Stored data entries:
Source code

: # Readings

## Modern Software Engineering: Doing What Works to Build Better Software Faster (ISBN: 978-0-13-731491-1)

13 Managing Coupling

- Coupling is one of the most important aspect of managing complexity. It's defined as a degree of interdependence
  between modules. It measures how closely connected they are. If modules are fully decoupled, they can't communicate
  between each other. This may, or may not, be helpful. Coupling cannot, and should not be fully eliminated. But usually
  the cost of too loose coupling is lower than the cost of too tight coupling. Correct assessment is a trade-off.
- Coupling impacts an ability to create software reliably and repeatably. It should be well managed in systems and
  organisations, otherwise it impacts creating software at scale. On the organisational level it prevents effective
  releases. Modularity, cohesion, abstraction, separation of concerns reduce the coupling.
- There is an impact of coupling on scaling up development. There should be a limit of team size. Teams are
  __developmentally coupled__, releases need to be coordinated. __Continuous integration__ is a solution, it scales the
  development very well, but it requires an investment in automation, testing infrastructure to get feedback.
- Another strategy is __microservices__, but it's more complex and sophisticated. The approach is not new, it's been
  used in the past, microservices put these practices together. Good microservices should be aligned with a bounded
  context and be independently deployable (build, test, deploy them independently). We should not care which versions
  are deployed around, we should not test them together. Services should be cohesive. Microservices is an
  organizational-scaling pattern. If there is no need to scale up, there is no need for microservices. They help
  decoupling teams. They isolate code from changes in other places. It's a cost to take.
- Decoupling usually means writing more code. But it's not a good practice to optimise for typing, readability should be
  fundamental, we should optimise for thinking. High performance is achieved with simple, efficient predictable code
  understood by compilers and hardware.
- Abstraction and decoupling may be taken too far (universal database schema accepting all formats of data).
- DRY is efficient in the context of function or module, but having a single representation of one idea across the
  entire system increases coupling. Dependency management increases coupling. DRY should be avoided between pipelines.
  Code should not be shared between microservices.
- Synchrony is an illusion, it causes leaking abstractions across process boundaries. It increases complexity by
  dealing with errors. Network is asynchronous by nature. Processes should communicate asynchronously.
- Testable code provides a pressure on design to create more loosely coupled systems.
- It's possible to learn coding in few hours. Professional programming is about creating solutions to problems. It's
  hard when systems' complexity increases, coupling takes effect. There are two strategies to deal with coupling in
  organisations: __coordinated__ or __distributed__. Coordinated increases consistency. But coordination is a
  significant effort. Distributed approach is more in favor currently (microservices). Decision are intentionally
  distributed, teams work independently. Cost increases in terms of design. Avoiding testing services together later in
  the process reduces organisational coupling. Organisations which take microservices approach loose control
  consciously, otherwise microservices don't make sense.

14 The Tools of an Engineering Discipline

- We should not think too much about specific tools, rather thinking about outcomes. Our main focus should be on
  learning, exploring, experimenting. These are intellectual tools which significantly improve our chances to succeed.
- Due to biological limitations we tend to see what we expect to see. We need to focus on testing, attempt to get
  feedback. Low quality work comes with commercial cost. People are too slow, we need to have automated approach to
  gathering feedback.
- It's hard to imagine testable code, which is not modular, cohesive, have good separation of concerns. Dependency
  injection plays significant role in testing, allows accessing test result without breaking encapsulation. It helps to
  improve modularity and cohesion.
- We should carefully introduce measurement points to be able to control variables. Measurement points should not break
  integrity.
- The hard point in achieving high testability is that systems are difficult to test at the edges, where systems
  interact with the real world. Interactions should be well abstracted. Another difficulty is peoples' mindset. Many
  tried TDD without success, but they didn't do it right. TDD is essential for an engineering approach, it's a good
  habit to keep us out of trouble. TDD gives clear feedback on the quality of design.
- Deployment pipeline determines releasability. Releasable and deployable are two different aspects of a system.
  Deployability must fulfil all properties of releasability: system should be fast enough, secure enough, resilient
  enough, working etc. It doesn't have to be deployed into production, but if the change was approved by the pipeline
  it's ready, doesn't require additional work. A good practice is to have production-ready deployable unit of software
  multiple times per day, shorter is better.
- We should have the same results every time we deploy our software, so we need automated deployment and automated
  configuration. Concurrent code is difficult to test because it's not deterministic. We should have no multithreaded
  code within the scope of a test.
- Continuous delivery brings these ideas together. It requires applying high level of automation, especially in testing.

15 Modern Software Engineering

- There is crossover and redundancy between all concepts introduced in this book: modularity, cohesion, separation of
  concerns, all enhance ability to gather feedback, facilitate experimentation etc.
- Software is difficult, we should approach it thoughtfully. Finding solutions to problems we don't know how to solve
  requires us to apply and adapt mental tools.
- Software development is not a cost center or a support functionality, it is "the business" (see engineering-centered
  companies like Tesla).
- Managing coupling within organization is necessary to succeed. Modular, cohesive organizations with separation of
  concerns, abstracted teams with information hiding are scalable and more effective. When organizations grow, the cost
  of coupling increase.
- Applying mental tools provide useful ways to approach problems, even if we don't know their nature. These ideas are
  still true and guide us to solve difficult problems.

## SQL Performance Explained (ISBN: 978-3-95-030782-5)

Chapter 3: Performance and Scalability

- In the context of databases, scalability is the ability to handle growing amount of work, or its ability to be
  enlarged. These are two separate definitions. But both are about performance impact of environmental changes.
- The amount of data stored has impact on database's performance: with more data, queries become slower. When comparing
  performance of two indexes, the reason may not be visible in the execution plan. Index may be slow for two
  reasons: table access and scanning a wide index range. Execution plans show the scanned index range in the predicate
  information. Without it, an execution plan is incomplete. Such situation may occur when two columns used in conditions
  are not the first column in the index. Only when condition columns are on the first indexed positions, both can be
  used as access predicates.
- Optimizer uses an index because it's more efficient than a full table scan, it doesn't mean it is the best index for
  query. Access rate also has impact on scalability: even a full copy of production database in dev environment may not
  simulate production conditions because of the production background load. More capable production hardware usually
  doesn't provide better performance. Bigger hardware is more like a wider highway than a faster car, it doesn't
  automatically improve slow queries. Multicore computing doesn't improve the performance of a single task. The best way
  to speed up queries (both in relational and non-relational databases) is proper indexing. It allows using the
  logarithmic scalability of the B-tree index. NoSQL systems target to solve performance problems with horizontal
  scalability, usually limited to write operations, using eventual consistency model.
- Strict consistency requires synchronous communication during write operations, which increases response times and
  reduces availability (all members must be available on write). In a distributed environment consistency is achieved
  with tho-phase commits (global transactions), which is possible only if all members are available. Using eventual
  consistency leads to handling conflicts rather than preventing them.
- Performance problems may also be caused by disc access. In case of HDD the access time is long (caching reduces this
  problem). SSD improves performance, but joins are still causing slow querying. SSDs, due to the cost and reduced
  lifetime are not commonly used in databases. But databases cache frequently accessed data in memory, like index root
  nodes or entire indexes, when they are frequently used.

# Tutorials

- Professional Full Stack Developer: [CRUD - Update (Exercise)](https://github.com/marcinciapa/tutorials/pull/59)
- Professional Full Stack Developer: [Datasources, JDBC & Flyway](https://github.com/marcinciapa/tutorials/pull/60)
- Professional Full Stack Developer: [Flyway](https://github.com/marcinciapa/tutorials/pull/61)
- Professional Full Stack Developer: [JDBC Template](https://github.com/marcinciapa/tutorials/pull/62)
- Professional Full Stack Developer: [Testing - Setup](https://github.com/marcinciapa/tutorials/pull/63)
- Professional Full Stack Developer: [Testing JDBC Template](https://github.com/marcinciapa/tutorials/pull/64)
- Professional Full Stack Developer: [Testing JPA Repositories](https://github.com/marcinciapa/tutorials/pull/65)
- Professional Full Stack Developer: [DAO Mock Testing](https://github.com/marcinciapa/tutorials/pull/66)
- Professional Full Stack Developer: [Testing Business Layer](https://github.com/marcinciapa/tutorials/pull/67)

_Instructions to follow_. What is needed is every line of the records that contains the word "automated".

_Expected output_.
  feedback. Low quality work comes with commercial cost. People are too slow, we need to have automated approach to
- We should have the same results every time we deploy our software, so we need automated deployment and automated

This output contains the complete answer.